* [YOUR TASK] When the line with "3. **Text Files** - Simple text extraction" is reached, include it and stop; before that, copy each line of the listing exactly from the first.

* [DATA EXTRACT]

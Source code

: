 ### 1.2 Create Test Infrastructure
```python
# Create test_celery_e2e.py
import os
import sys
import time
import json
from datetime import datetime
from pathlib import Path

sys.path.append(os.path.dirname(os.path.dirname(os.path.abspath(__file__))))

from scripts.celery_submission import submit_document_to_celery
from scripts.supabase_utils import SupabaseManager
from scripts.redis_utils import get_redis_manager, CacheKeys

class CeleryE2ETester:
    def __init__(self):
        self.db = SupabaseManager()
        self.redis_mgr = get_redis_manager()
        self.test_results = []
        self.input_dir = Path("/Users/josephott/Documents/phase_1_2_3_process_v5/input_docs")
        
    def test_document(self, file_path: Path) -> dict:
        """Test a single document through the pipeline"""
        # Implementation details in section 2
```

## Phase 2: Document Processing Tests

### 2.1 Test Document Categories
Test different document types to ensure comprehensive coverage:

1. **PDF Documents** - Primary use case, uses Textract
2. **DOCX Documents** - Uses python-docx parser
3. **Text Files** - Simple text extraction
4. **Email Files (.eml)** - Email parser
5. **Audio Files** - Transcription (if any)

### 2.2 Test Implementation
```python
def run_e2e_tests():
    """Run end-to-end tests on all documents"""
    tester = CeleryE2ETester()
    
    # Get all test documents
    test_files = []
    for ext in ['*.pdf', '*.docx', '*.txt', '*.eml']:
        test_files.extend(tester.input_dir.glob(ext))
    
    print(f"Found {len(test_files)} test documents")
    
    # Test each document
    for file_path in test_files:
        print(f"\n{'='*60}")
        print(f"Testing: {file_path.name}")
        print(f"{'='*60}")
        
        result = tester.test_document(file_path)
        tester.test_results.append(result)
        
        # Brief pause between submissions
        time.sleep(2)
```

* [SOLVED PROBLEM]
Source code

: ### 1.2 Create Test Infrastructure
```python
# Create test_celery_e2e.py
import os
import sys
import time
import json
from datetime import datetime
from pathlib import Path

sys.path.append(os.path.dirname(os.path.dirname(os.path.abspath(__file__))))

from scripts.celery_submission import submit_document_to_celery
from scripts.supabase_utils import SupabaseManager
from scripts.redis_utils import get_redis_manager, CacheKeys

class CeleryE2ETester:
    def __init__(self):
        self.db = SupabaseManager()
        self.redis_mgr = get_redis_manager()
        self.test_results = []
        self.input_dir = Path("/Users/josephott/Documents/phase_1_2_3_process_v5/input_docs")
        
    def test_document(self, file_path: Path) -> dict:
        """Test a single document through the pipeline"""
        # Implementation details in section 2
```

## Phase 2: Document Processing Tests

### 2.1 Test Document Categories
Test different document types to ensure comprehensive coverage:

1. **PDF Documents** - Primary use case, uses Textract
2. **DOCX Documents** - Uses python-docx parser
3. **Text Files** - Simple text extraction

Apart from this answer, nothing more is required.